I will move on to the subject of connection speeds. What average broadband speed does the Scottish Government want premises in Scotland to be able to have access to?

John Swinney

The target speed is 24 megabits per second, although the vast majority of the connections that have been made so far are receiving speeds of between 50 and 100Mbps.

Alex Johnstone

Are we in danger of getting into that old situation in which the way to achieve the average is to push speeds higher and higher in the areas where that is easy to achieve and ignore the areas on the periphery where it is difficult to achieve?

John Swinney

Yes, but the objective of our programme is to deliver the maximum speed we can. There will by necessity be more challenges in the delivery of speed the further properties are away from exchanges. There will be natural technological challenges at that level.

What is actually being done at the moment to increase the speeds that are below the average?

John Swinney

We are trying to maximise the effectiveness of the programme. We essentially have 91 per cent of premises receiving at least 24Mbps.
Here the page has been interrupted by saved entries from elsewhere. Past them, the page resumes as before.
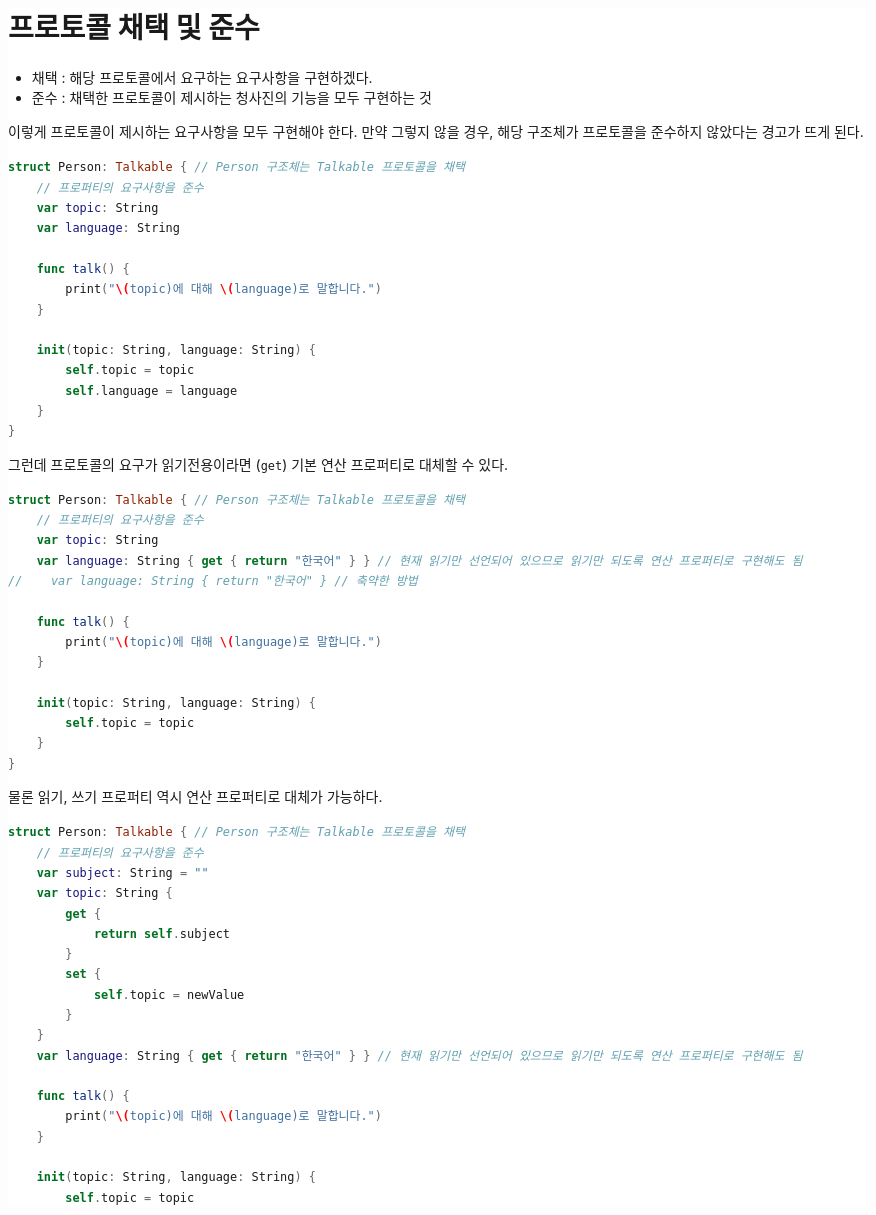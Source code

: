 # 프로토콜 채택 및 준수

* 채택 : 해당 프로토콜에서 요구하는 요구사항을 구현하겠다.
* 준수 : 채택한 프로토콜이 제시하는 청사진의 기능을 모두 구현하는 것

이렇게 프로토콜이 제시하는 요구사항을 모두 구현해야 한다. 만약 그렇지 않을 경우, 해당 구조체가 프로토콜을 준수하지 않았다는 경고가 뜨게 된다. 

```swift
struct Person: Talkable { // Person 구조체는 Talkable 프로토콜을 채택
    // 프로퍼티의 요구사항을 준수
    var topic: String
    var language: String
    
    func talk() {
        print("\(topic)에 대해 \(language)로 말합니다.")
    }
    
    init(topic: String, language: String) {
        self.topic = topic
        self.language = language
    }
}
```

그런데 프로토콜의 요구가 읽기전용이라면 (`get`) 기본 연산 프로퍼티로 대체할 수 있다.


```swift
struct Person: Talkable { // Person 구조체는 Talkable 프로토콜을 채택
    // 프로퍼티의 요구사항을 준수
    var topic: String
    var language: String { get { return "한국어" } } // 현재 읽기만 선언되어 있으므로 읽기만 되도록 연산 프로퍼티로 구현해도 됨
//    var language: String { return "한국어" } // 축약한 방법
    
    func talk() {
        print("\(topic)에 대해 \(language)로 말합니다.")
    }
    
    init(topic: String, language: String) {
        self.topic = topic
    }
}

```

물론 읽기, 쓰기 프로퍼티 역시 연산 프로퍼티로 대체가 가능하다.

```swift
struct Person: Talkable { // Person 구조체는 Talkable 프로토콜을 채택
    // 프로퍼티의 요구사항을 준수
    var subject: String = ""
    var topic: String {
        get {
            return self.subject
        }
        set {
            self.topic = newValue
        }
    }
    var language: String { get { return "한국어" } } // 현재 읽기만 선언되어 있으므로 읽기만 되도록 연산 프로퍼티로 구현해도 됨
    
    func talk() {
        print("\(topic)에 대해 \(language)로 말합니다.")
    }
    
    init(topic: String, language: String) {
        self.topic = topic
```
Of those, 69 per cent are getting speeds above 50Mbps.

The challenge will be what technical measures can be taken to deliver higher speeds for those below 24Mbps. The priority for the programme is to get people into some sphere of superfast broadband, which is defined only as 24Mbps. We are working with our partners to deliver that level of connectivity and, of course, there will be significant improvements on existing speeds as a consequence of the roll-out of that programme. Although people might not get 24Mbps, they will be getting significantly better speeds than they are getting today.

The last question that I have written down here is probably not a fair question: when will the target be reached? Will we ever reach it or will it keep moving?

John Swinney

Which particular target?

The target on speed of connectivity.

John Swinney

We do not actually have a target on connectivity. There is a definition of superfast broadband, which is 24Mbps. The target that I am trying to achieve is to get 100 per cent access to superfast broadband for people in Scotland. That is the one that we are aiming for, and obviously we can be judged on whether we are able to secure such a level of connectivity.

Thank you.

James Dornan (Glasgow Cathcart) (SNP)

Good morning, Deputy First Minister. I have a couple of questions on the broadband connection voucher scheme. I note that on 3 September the UK Government announced that over 40,000 vouchers had been issued in the UK, yet only 2,087 were in Scotland. Given that the vouchers are issued on a first-come, first-served basis, do you have any idea why the uptake is so low in Scotland? What is the Government doing to encourage Scottish businesses to take advantage of the scheme?

John Swinney

We have a number of awareness-raising measures in place, which are delivered through our work with BDUK, the work of the digital Scotland programme and the work of CBS to encourage more and more companies to take up superfast broadband. We obviously have to persistently take forward those steps to ensure that we raise full awareness of the opportunities and possibilities, given the significant contribution that it can make to business.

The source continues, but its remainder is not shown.